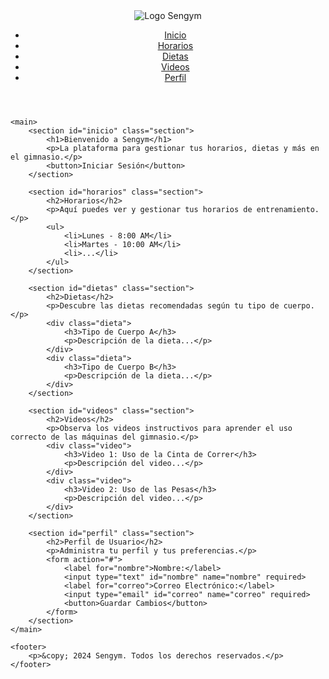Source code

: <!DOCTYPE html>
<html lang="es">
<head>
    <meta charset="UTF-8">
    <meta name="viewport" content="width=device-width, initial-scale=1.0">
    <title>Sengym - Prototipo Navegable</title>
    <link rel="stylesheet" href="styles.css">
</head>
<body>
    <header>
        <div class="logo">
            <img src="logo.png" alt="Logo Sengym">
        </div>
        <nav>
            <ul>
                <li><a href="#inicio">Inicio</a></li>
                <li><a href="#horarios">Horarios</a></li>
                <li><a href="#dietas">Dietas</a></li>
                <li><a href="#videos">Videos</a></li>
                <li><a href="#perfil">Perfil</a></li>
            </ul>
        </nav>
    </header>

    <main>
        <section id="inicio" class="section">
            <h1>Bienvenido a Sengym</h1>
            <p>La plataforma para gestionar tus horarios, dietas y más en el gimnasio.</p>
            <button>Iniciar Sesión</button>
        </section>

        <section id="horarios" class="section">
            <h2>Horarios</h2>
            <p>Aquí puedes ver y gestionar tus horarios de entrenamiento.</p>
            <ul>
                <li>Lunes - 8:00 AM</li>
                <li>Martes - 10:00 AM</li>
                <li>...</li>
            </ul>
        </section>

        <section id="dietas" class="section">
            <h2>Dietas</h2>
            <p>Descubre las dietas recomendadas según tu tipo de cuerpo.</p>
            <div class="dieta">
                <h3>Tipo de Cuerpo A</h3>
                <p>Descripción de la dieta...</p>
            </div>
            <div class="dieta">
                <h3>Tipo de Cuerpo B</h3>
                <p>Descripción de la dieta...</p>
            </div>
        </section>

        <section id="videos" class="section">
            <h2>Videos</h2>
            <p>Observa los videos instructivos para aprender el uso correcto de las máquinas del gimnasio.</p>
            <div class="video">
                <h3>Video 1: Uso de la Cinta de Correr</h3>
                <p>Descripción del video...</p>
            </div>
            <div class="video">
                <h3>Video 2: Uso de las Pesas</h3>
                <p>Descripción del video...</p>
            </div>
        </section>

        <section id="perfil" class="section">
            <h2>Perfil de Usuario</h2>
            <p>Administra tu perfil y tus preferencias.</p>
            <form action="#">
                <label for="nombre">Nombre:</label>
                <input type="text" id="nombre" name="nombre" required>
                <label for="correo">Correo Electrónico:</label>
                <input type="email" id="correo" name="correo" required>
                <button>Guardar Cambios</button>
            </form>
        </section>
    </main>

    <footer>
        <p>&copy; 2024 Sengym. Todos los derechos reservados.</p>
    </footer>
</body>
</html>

++++++

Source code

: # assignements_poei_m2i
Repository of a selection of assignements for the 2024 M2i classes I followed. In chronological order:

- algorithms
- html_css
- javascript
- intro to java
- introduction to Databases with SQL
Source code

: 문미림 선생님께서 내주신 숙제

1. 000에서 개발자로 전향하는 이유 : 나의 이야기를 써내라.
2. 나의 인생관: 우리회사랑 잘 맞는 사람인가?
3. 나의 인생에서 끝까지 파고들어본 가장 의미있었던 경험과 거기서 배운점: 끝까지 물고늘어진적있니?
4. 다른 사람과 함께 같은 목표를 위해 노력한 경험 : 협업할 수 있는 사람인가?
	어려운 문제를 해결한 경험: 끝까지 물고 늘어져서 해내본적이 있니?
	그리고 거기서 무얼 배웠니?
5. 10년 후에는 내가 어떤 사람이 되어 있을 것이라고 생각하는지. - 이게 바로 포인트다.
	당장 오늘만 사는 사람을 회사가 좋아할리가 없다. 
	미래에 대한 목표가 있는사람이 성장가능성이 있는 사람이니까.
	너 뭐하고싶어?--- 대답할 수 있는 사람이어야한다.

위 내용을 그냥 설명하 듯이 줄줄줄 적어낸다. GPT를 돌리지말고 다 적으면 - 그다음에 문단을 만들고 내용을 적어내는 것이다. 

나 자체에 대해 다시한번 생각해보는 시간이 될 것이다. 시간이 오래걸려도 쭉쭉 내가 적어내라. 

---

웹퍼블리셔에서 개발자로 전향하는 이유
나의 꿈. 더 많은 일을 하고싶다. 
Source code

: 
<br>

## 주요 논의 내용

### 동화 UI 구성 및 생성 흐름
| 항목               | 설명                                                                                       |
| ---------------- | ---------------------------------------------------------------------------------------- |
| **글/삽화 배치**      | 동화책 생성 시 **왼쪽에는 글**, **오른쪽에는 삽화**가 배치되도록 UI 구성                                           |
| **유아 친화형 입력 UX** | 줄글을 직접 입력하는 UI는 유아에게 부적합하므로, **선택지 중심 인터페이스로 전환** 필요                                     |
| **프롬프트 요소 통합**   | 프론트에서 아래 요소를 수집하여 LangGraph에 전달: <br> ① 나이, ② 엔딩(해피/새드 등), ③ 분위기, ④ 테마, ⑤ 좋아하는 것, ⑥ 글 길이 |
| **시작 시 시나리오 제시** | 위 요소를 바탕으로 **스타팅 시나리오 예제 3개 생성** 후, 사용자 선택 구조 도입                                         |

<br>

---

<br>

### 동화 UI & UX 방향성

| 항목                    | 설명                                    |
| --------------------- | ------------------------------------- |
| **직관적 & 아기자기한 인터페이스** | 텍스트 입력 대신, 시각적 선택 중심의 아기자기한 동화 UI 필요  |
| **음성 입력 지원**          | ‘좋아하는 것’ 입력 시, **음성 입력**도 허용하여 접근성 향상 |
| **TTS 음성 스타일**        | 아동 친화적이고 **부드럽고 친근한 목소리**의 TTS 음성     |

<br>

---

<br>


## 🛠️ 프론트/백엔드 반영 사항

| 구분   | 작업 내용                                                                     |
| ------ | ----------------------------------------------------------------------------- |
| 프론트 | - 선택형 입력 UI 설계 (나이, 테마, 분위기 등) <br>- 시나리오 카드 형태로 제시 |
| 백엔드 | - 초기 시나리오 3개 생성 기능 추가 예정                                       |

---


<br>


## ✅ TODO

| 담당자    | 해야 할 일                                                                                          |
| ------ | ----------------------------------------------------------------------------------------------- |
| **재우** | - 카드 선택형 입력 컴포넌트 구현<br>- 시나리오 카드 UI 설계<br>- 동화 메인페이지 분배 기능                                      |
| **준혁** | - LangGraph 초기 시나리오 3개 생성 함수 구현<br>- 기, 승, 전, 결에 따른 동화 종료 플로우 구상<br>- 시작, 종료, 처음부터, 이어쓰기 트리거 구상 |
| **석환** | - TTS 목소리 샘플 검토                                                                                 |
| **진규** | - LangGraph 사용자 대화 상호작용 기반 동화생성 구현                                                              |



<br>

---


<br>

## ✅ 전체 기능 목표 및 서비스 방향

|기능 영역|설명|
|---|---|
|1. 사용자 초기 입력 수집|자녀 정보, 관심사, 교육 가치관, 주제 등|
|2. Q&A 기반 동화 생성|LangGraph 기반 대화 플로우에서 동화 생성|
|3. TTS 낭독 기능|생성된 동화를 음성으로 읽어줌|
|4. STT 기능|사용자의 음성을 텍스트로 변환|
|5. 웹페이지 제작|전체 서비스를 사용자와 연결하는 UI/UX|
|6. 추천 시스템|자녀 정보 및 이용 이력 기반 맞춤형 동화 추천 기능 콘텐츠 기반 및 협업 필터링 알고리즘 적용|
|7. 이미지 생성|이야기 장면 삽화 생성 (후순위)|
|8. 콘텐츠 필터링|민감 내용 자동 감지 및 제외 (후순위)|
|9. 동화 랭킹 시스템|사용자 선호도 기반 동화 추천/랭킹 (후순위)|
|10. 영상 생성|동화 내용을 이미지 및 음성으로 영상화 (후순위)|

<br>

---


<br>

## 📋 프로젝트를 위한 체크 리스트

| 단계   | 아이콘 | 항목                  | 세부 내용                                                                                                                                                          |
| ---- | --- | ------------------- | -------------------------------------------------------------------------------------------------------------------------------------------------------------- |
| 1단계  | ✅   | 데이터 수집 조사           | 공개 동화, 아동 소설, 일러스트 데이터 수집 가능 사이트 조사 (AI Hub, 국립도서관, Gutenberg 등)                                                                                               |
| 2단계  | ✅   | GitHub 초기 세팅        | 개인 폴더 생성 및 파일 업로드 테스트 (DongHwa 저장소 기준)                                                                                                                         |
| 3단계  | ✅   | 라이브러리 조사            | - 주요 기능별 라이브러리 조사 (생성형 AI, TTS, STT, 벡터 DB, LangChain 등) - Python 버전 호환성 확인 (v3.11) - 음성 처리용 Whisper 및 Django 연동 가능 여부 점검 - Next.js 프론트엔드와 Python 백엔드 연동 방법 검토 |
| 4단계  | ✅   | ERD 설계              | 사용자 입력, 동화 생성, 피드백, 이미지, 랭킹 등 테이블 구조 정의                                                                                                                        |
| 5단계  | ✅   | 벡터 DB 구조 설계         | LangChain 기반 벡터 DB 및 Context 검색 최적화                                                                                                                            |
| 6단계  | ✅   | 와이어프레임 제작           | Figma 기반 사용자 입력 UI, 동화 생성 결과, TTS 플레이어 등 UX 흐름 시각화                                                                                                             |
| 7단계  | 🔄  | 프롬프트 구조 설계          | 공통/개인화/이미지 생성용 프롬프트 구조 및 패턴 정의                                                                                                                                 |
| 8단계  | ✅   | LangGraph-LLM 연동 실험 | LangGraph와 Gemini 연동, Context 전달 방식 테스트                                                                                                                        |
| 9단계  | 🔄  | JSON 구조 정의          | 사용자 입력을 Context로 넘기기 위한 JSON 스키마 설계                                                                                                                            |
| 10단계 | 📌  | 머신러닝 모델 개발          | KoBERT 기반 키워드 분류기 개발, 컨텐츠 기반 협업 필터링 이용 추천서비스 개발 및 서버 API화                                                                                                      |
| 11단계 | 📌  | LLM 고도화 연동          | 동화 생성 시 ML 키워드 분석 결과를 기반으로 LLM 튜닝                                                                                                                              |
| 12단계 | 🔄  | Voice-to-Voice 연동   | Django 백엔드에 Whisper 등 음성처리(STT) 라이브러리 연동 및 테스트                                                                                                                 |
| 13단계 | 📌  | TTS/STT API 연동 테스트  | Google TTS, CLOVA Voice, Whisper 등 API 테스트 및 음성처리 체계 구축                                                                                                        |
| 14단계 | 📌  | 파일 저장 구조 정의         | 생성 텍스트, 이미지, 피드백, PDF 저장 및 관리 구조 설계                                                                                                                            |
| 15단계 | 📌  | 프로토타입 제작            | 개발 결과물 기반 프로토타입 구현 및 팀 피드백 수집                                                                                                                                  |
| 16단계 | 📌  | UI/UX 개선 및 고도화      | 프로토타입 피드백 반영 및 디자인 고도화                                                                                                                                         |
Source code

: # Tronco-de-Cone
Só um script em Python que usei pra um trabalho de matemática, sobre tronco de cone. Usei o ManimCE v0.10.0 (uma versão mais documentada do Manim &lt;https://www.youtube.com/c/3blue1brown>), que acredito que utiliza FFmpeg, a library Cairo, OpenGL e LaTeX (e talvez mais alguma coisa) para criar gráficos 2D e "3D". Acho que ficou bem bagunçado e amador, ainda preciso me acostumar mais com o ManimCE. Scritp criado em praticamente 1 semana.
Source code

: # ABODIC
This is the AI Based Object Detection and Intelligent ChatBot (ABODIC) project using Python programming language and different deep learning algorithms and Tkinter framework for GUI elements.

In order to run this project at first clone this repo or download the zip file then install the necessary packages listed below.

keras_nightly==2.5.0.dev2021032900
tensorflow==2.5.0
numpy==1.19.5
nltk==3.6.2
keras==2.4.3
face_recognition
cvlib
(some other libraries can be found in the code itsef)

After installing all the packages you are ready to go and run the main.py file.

++++++

**EXERCISE INSTRUCTIONS**
All lines above from the one containing "삽화 생성 (후순위)|" to the one containing "LangChain 기반 벡터" must be repeated exactly, both lines included, and no others.

**FINISHED TASK**
|7. 이미지 생성|이야기 장면 삽화 생성 (후순위)|
|8. 콘텐츠 필터링|민감 내용 자동 감지 및 제외 (후순위)|
|9. 동화 랭킹 시스템|사용자 선호도 기반 동화 추천/랭킹 (후순위)|
|10. 영상 생성|동화 내용을 이미지 및 음성으로 영상화 (후순위)|

<br>

---


<br>

## 📋 프로젝트를 위한 체크 리스트

| 단계   | 아이콘 | 항목                  | 세부 내용                                                                                                                                                          |
| ---- | --- | ------------------- | -------------------------------------------------------------------------------------------------------------------------------------------------------------- |
| 1단계  | ✅   | 데이터 수집 조사           | 공개 동화, 아동 소설, 일러스트 데이터 수집 가능 사이트 조사 (AI Hub, 국립도서관, Gutenberg 등)                                                                                               |
| 2단계  | ✅   | GitHub 초기 세팅        | 개인 폴더 생성 및 파일 업로드 테스트 (DongHwa 저장소 기준)                                                                                                                         |
| 3단계  | ✅   | 라이브러리 조사            | - 주요 기능별 라이브러리 조사 (생성형 AI, TTS, STT, 벡터 DB, LangChain 등) - Python 버전 호환성 확인 (v3.11) - 음성 처리용 Whisper 및 Django 연동 가능 여부 점검 - Next.js 프론트엔드와 Python 백엔드 연동 방법 검토 |
| 4단계  | ✅   | ERD 설계              | 사용자 입력, 동화 생성, 피드백, 이미지, 랭킹 등 테이블 구조 정의                                                                                                                        |
| 5단계  | ✅   | 벡터 DB 구조 설계         | LangChain 기반 벡터 DB 및 Context 검색 최적화                                                                                                                            |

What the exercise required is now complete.